Application of Biologically Based Lumping To Investigate the Toxicokinetic Interactions of a Complex Gasoline Mixture

Abstract

People are often exposed to complex mixtures of environmental chemicals such as gasoline, tobacco smoke, water contaminants, or food additives. We developed an approach that applies chemical lumping methods to complex mixtures, in this case gasoline, based on biologically relevant parameters used in physiologically based pharmacokinetic (PBPK) modeling. Inhalation exposures were performed with rats to evaluate the performance of our PBPK model and chemical lumping method. There were 109 chemicals identified and quantified in the vapor in the chamber. The time-course toxicokinetic profiles of 10 target chemicals were also determined from blood samples collected during and following the in vivo experiments.
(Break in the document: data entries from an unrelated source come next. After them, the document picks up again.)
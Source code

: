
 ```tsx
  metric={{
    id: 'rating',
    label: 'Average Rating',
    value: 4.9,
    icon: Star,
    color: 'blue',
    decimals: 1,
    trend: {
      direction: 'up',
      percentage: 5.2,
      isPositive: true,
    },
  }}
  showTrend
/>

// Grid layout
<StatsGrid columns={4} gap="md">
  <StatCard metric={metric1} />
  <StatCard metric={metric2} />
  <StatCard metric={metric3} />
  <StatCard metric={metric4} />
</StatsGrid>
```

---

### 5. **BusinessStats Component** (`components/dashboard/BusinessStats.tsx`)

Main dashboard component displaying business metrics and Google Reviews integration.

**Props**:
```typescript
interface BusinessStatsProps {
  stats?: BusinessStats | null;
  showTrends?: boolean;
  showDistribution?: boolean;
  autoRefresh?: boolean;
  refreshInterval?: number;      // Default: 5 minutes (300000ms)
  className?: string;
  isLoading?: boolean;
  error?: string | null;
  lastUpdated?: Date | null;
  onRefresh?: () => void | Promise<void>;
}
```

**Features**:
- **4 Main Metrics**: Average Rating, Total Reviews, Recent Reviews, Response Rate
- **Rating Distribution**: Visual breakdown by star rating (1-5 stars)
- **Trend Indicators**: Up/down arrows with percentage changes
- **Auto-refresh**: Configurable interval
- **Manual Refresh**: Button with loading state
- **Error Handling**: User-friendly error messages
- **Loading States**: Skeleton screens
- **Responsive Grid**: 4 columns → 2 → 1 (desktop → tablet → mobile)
A general PBPK model was used to compare the experimental data to the simulated values of blood concentration for 10 target chemicals with various numbers of lumps, iteratively increasing from 0 to 99. Large reductions in simulation error were gained by incorporating enzymatic chemical interactions, in comparison to simulating the individual chemicals separately. The error was further reduced by lumping the 99 nontarget chemicals. The same biologically based lumping approach can be used to simplify any complex mixture with tens, hundreds, or thousands of constituents.